*Exercise*. Starting with the first line of the listing, quote each line exactly until and including the one with "1. **Spontaneity in", leaving pictures out.

◇ ◇ ◇ ◇ ◇ ◇ ◇

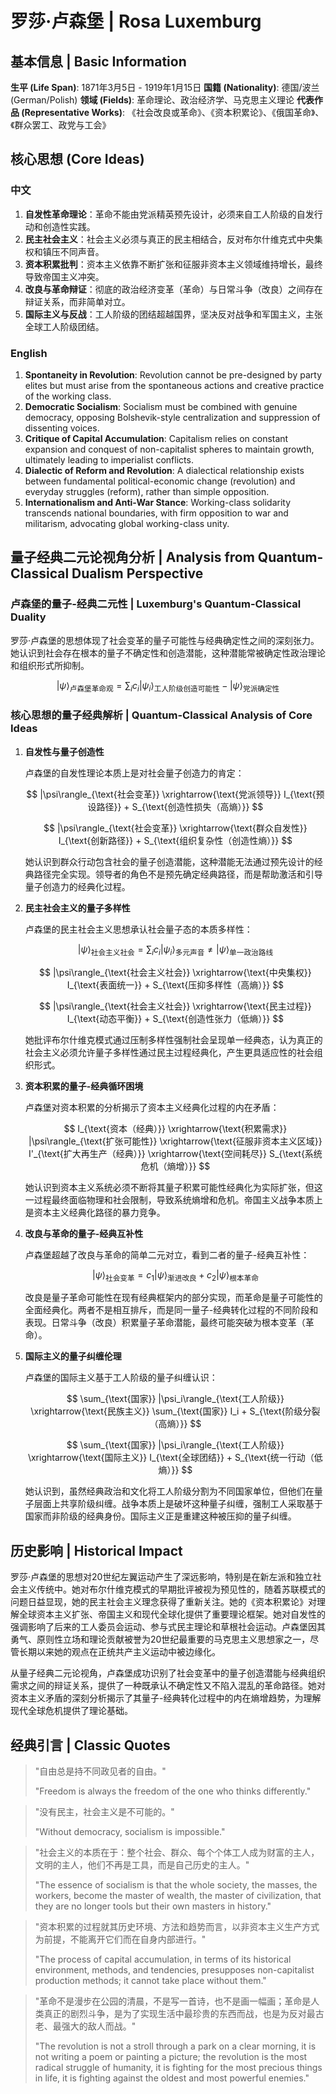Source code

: # 罗莎·卢森堡 | Rosa Luxemburg

## 基本信息 | Basic Information

**生平 (Life Span)**: 1871年3月5日 - 1919年1月15日
**国籍 (Nationality)**: 德国/波兰 (German/Polish)
**领域 (Fields)**: 革命理论、政治经济学、马克思主义理论
**代表作品 (Representative Works)**: 《社会改良或革命》、《资本积累论》、《俄国革命》、《群众罢工、政党与工会》

## 核心思想 (Core Ideas)

### 中文
1. **自发性革命理论**：革命不能由党派精英预先设计，必须来自工人阶级的自发行动和创造性实践。
2. **民主社会主义**：社会主义必须与真正的民主相结合，反对布尔什维克式中央集权和镇压不同声音。
3. **资本积累批判**：资本主义依靠不断扩张和征服非资本主义领域维持增长，最终导致帝国主义冲突。
4. **改良与革命辩证**：彻底的政治经济变革（革命）与日常斗争（改良）之间存在辩证关系，而非简单对立。
5. **国际主义与反战**：工人阶级的团结超越国界，坚决反对战争和军国主义，主张全球工人阶级团结。

### English
1. **Spontaneity in Revolution**: Revolution cannot be pre-designed by party elites but must arise from the spontaneous actions and creative practice of the working class.
2. **Democratic Socialism**: Socialism must be combined with genuine democracy, opposing Bolshevik-style centralization and suppression of dissenting voices.
3. **Critique of Capital Accumulation**: Capitalism relies on constant expansion and conquest of non-capitalist spheres to maintain growth, ultimately leading to imperialist conflicts.
4. **Dialectic of Reform and Revolution**: A dialectical relationship exists between fundamental political-economic change (revolution) and everyday struggles (reform), rather than simple opposition.
5. **Internationalism and Anti-War Stance**: Working-class solidarity transcends national boundaries, with firm opposition to war and militarism, advocating global working-class unity.

## 量子经典二元论视角分析 | Analysis from Quantum-Classical Dualism Perspective

### 卢森堡的量子-经典二元性 | Luxemburg's Quantum-Classical Duality

罗莎·卢森堡的思想体现了社会变革的量子可能性与经典确定性之间的深刻张力。她认识到社会存在根本的量子不确定性和创造潜能，这种潜能常被确定性政治理论和组织形式所抑制。

$$
|\psi\rangle_{\text{卢森堡革命观}} = \sum_i c_i|\psi_i\rangle_{\text{工人阶级创造可能性}} - |\psi\rangle_{\text{党派确定性}}
$$

### 核心思想的量子经典解析 | Quantum-Classical Analysis of Core Ideas

1. **自发性与量子创造性**

   卢森堡的自发性理论本质上是对社会量子创造力的肯定：

   $$
   |\psi\rangle_{\text{社会变革}} \xrightarrow{\text{党派领导}} I_{\text{预设路径}} + S_{\text{创造性损失（高熵）}}
   $$

   $$
   |\psi\rangle_{\text{社会变革}} \xrightarrow{\text{群众自发性}} I_{\text{创新路径}} + S_{\text{组织复杂性（创造性熵）}}
   $$

   她认识到群众行动包含社会的量子创造潜能，这种潜能无法通过预先设计的经典路径完全实现。领导者的角色不是预先确定经典路径，而是帮助激活和引导量子创造力的经典化过程。

2. **民主社会主义的量子多样性**

   卢森堡的民主社会主义思想承认社会量子态的本质多样性：

   $$
   |\psi\rangle_{\text{社会主义社会}} = \sum_i c_i|\psi_i\rangle_{\text{多元声音}} \neq |\psi\rangle_{\text{单一政治路线}}
   $$

   $$
   |\psi\rangle_{\text{社会主义社会}} \xrightarrow{\text{中央集权}} I_{\text{表面统一}} + S_{\text{压抑多样性（高熵）}}
   $$

   $$
   |\psi\rangle_{\text{社会主义社会}} \xrightarrow{\text{民主过程}} I_{\text{动态平衡}} + S_{\text{创造性张力（低熵）}}
   $$

   她批评布尔什维克模式通过压制多样性强制社会呈现单一经典态，认为真正的社会主义必须允许量子多样性通过民主过程经典化，产生更具适应性的社会组织形式。

3. **资本积累的量子-经典循环困境**

   卢森堡对资本积累的分析揭示了资本主义经典化过程的内在矛盾：

   $$
   I_{\text{资本（经典）}} \xrightarrow{\text{积累需求}} |\psi\rangle_{\text{扩张可能性}} \xrightarrow{\text{征服非资本主义区域}} I'_{\text{扩大再生产（经典）}} \xrightarrow{\text{空间耗尽}} S_{\text{系统危机（熵增）}}
   $$

   她认识到资本主义系统必须不断将其量子积累可能性经典化为实际扩张，但这一过程最终面临物理和社会限制，导致系统熵增和危机。帝国主义战争本质上是资本主义经典化路径的暴力竞争。

4. **改良与革命的量子-经典互补性**

   卢森堡超越了改良与革命的简单二元对立，看到二者的量子-经典互补性：

   $$
   |\psi\rangle_{\text{社会变革}} = c_1|\psi\rangle_{\text{渐进改良}} + c_2|\psi\rangle_{\text{根本革命}}
   $$

   改良是量子革命可能性在现有经典框架内的部分实现，而革命是量子可能性的全面经典化。两者不是相互排斥，而是同一量子-经典转化过程的不同阶段和表现。日常斗争（改良）积累量子革命潜能，最终可能突破为根本变革（革命）。

5. **国际主义的量子纠缠伦理**

   卢森堡的国际主义基于工人阶级的量子纠缠认识：

   $$
   \sum_{\text{国家}} |\psi_i\rangle_{\text{工人阶级}} \xrightarrow{\text{民族主义}} \sum_{\text{国家}} I_i + S_{\text{阶级分裂（高熵）}}
   $$

   $$
   \sum_{\text{国家}} |\psi_i\rangle_{\text{工人阶级}} \xrightarrow{\text{国际主义}} I_{\text{全球团结}} + S_{\text{统一行动（低熵）}}
   $$

   她认识到，虽然经典政治和文化将工人阶级分割为不同国家单位，但他们在量子层面上共享阶级纠缠。战争本质上是破坏这种量子纠缠，强制工人采取基于国家而非阶级的经典身份。国际主义正是重建这种被压抑的量子纠缠。

## 历史影响 | Historical Impact

罗莎·卢森堡的思想对20世纪左翼运动产生了深远影响，特别是在新左派和独立社会主义传统中。她对布尔什维克模式的早期批评被视为预见性的，随着苏联模式的问题日益显现，她的民主社会主义理念获得了重新关注。她的《资本积累论》对理解全球资本主义扩张、帝国主义和现代全球化提供了重要理论框架。她对自发性的强调影响了后来的工人委员会运动、参与式民主理论和草根社会运动。卢森堡因其勇气、原则性立场和理论贡献被誉为20世纪最重要的马克思主义思想家之一，尽管长期以来她的观点在正统共产主义运动中被边缘化。

从量子经典二元论视角，卢森堡成功识别了社会变革中的量子创造潜能与经典组织需求之间的辩证关系，提供了一种既承认不确定性又不陷入混乱的革命路径。她对资本主义矛盾的深刻分析揭示了其量子-经典转化过程中的内在熵增趋势，为理解现代全球危机提供了理论基础。

## 经典引言 | Classic Quotes

> "自由总是持不同政见者的自由。"
>
> "Freedom is always the freedom of the one who thinks differently."

> "没有民主，社会主义是不可能的。"
>
> "Without democracy, socialism is impossible."

> "社会主义的本质在于：整个社会、群众、每个个体工人成为财富的主人，文明的主人，他们不再是工具，而是自己历史的主人。"
>
> "The essence of socialism is that the whole society, the masses, the workers, become the master of wealth, the master of civilization, that they are no longer tools but their own masters in history."

> "资本积累的过程就其历史环境、方法和趋势而言，以非资本主义生产方式为前提，不能离开它们而在自身内部进行。"
>
> "The process of capital accumulation, in terms of its historical environment, methods, and tendencies, presupposes non-capitalist production methods; it cannot take place without them."

> "革命不是漫步在公园的清晨，不是写一首诗，也不是画一幅画；革命是人类真正的剧烈斗争，是为了实现生活中最珍贵的东西而战，也是为反对最古老、最强大的敌人而战。"
>
> "The revolution is not a stroll through a park on a clear morning, it is not writing a poem or painting a picture; the revolution is the most radical struggle of humanity, it is fighting for the most precious things in life, it is fighting against the oldest and most powerful enemies."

◇ ◇ ◇ ◇ ◇ ◇ ◇

*Answer box*.
Source code

: # 罗莎·卢森堡 | Rosa Luxemburg

## 基本信息 | Basic Information

**生平 (Life Span)**: 1871年3月5日 - 1919年1月15日
**国籍 (Nationality)**: 德国/波兰 (German/Polish)
**领域 (Fields)**: 革命理论、政治经济学、马克思主义理论
**代表作品 (Representative Works)**: 《社会改良或革命》、《资本积累论》、《俄国革命》、《群众罢工、政党与工会》

## 核心思想 (Core Ideas)

### 中文
1. **自发性革命理论**：革命不能由党派精英预先设计，必须来自工人阶级的自发行动和创造性实践。
2. **民主社会主义**：社会主义必须与真正的民主相结合，反对布尔什维克式中央集权和镇压不同声音。
3. **资本积累批判**：资本主义依靠不断扩张和征服非资本主义领域维持增长，最终导致帝国主义冲突。
4. **改良与革命辩证**：彻底的政治经济变革（革命）与日常斗争（改良）之间存在辩证关系，而非简单对立。
5. **国际主义与反战**：工人阶级的团结超越国界，坚决反对战争和军国主义，主张全球工人阶级团结。

### English
1. **Spontaneity in Revolution**: Revolution cannot be pre-designed by party elites but must arise from the spontaneous actions and creative practice of the working class.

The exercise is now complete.